Please transcribe the entries below exactly and leave out every picture.

------------------------------------------------

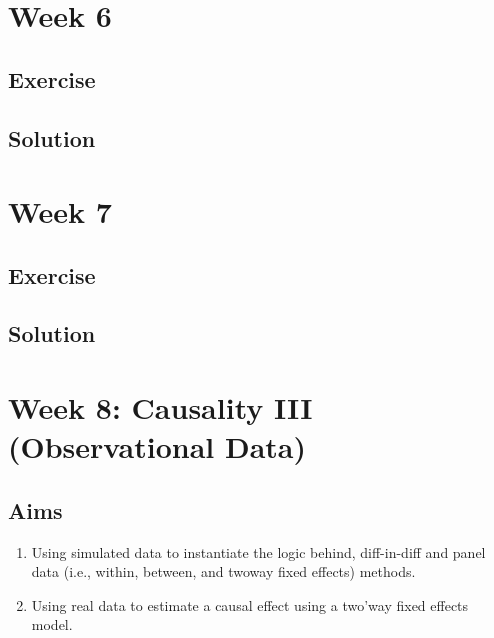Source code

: \documentclass[
]{book}
\providecommand{\tightlist}{%
  \setlength{\itemsep}{0pt}\setlength{\parskip}{0pt}}
\begin{document}
\hypertarget{week-6}{%
\chapter{Week 6}\label{week-6}}

\hypertarget{exercise-2}{%
\section{Exercise}\label{exercise-2}}

\hypertarget{solution-2}{%
\section{Solution}\label{solution-2}}

\hypertarget{week-7}{%
\chapter{Week 7}\label{week-7}}

\hypertarget{exercise-3}{%
\section{Exercise}\label{exercise-3}}

\hypertarget{solution-3}{%
\section{Solution}\label{solution-3}}

\hypertarget{week-8-causality-iii-observational-data}{%
\chapter{Week 8: Causality III (Observational Data)}\label{week-8-causality-iii-observational-data}}

\hypertarget{aims-3}{%
\section{Aims}\label{aims-3}}

\begin{enumerate}
\def\labelenumi{\arabic{enumi}.}
\tightlist
\item
  Using simulated data to instantiate the logic behind, diff-in-diff and panel data (i.e., within, between, and twoway fixed effects) methods.
\item
  Using real data to estimate a causal effect using a two'way fixed effects model.
\end{enumerate}
\end{document}
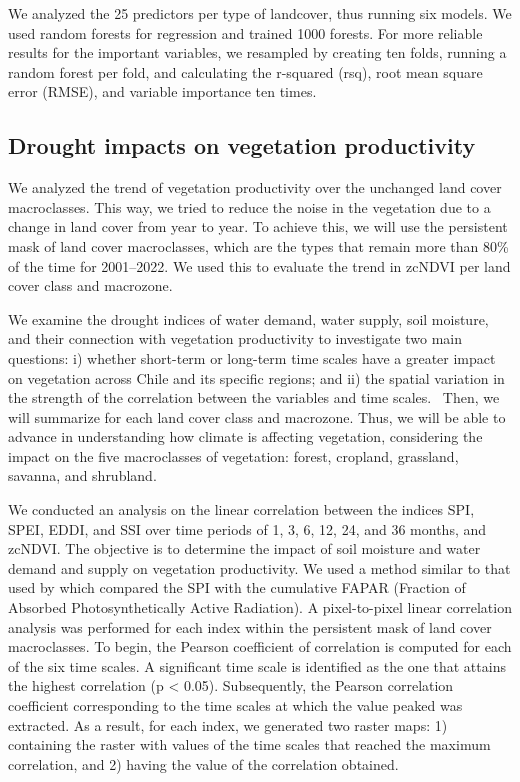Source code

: \documentclass[
  authoryear,
  preprint,
  3p,
  onecolumn]{elsarticle}
\begin{document}
We analyzed the 25 predictors per type of landcover, thus running six
models. We used random forests for regression and trained 1000 forests.
For more reliable results for the important variables, we resampled by
creating ten folds, running a random forest per fold, and calculating
the r-squared (rsq), root mean square error (RMSE), and variable
importance ten times.

\hypertarget{drought-impacts-on-vegetation-productivity}{%
\subsection{Drought impacts on vegetation
productivity}\label{drought-impacts-on-vegetation-productivity}}

We analyzed the trend of vegetation productivity over the unchanged land
cover macroclasses. This way, we tried to reduce the noise in the
vegetation due to a change in land cover from year to year. To achieve
this, we will use the persistent mask of land cover macroclasses, which
are the types that remain more than 80\% of the time for 2001--2022. We
used this to evaluate the trend in zcNDVI per land cover class and
macrozone.

We examine the drought indices of water demand, water supply, soil
moisture, and their connection with vegetation productivity to
investigate two main questions: i) whether short-term or long-term time
scales have a greater impact on vegetation across Chile and its specific
regions; and ii) the spatial variation in the strength of the
correlation between the variables and time scales.~ Then, we will
summarize for each land cover class and macrozone. Thus, we will be able
to advance in understanding how climate is affecting vegetation,
considering the impact on the five macroclasses of vegetation: forest,
cropland, grassland, savanna, and shrubland.

We conducted an analysis on the linear correlation between the indices
SPI, SPEI, EDDI, and SSI over time periods of 1, 3, 6, 12, 24, and 36
months, and zcNDVI. The objective is to determine the impact of soil
moisture and water demand and supply on vegetation productivity. We used
a method similar to that used by \citet{Meroni2017} which compared the
SPI with the cumulative FAPAR (Fraction of Absorbed Photosynthetically
Active Radiation). A pixel-to-pixel linear correlation analysis was
performed for each index within the persistent mask of land cover
macroclasses. To begin, the Pearson coefficient of correlation is
computed for each of the six time scales. A significant time scale is
identified as the one that attains the highest correlation (p
\textless{} 0.05). Subsequently, the Pearson correlation coefficient
corresponding to the time scales at which the value peaked was
extracted. As a result, for each index, we generated two raster maps: 1)
containing the raster with values of the time scales that reached the
maximum correlation, and 2) having the value of the correlation
obtained.
\end{document}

------------------------------------------------

Answer to the exercise.
Source code

: \documentclass[
]{book}
\providecommand{\tightlist}{%
  \setlength{\itemsep}{0pt}\setlength{\parskip}{0pt}}
\begin{document}
\hypertarget{week-6}{%
\chapter{Week 6}\label{week-6}}

\hypertarget{exercise-2}{%
\section{Exercise}\label{exercise-2}}

\hypertarget{solution-2}{%
\section{Solution}\label{solution-2}}

\hypertarget{week-7}{%
\chapter{Week 7}\label{week-7}}

\hypertarget{exercise-3}{%
\section{Exercise}\label{exercise-3}}

\hypertarget{solution-3}{%
\section{Solution}\label{solution-3}}

\hypertarget{week-8-causality-iii-observational-data}{%
\chapter{Week 8: Causality III (Observational Data)}\label{week-8-causality-iii-observational-data}}

\hypertarget{aims-3}{%
\section{Aims}\label{aims-3}}

\begin{enumerate}
\def\labelenumi{\arabic{enumi}.}
\tightlist
\item
  Using simulated data to instantiate the logic behind, diff-in-diff and panel data (i.e., within, between, and twoway fixed effects) methods.
\item
  Using real data to estimate a causal effect using a two'way fixed effects model.
\end{enumerate}
\end{document}
Source code

: \documentclass[
  authoryear,
  preprint,
  3p,
  onecolumn]{elsarticle}
\begin{document}
We analyzed the 25 predictors per type of landcover, thus running six
models. We used random forests for regression and trained 1000 forests.
For more reliable results for the important variables, we resampled by
creating ten folds, running a random forest per fold, and calculating
the r-squared (rsq), root mean square error (RMSE), and variable
importance ten times.

\hypertarget{drought-impacts-on-vegetation-productivity}{%
\subsection{Drought impacts on vegetation
productivity}\label{drought-impacts-on-vegetation-productivity}}

We analyzed the trend of vegetation productivity over the unchanged land
cover macroclasses. This way, we tried to reduce the noise in the
vegetation due to a change in land cover from year to year. To achieve
this, we will use the persistent mask of land cover macroclasses, which
are the types that remain more than 80\% of the time for 2001--2022. We
used this to evaluate the trend in zcNDVI per land cover class and
macrozone.

We examine the drought indices of water demand, water supply, soil
moisture, and their connection with vegetation productivity to
investigate two main questions: i) whether short-term or long-term time
scales have a greater impact on vegetation across Chile and its specific
regions; and ii) the spatial variation in the strength of the
correlation between the variables and time scales.~ Then, we will
summarize for each land cover class and macrozone. Thus, we will be able
to advance in understanding how climate is affecting vegetation,
considering the impact on the five macroclasses of vegetation: forest,
cropland, grassland, savanna, and shrubland.

We conducted an analysis on the linear correlation between the indices
SPI, SPEI, EDDI, and SSI over time periods of 1, 3, 6, 12, 24, and 36
months, and zcNDVI. The objective is to determine the impact of soil
moisture and water demand and supply on vegetation productivity. We used
a method similar to that used by \citet{Meroni2017} which compared the
SPI with the cumulative FAPAR (Fraction of Absorbed Photosynthetically
Active Radiation). A pixel-to-pixel linear correlation analysis was
performed for each index within the persistent mask of land cover
macroclasses. To begin, the Pearson coefficient of correlation is
computed for each of the six time scales. A significant time scale is
identified as the one that attains the highest correlation (p
\textless{} 0.05). Subsequently, the Pearson correlation coefficient
corresponding to the time scales at which the value peaked was
extracted. As a result, for each index, we generated two raster maps: 1)
containing the raster with values of the time scales that reached the
maximum correlation, and 2) having the value of the correlation
obtained.
\end{document}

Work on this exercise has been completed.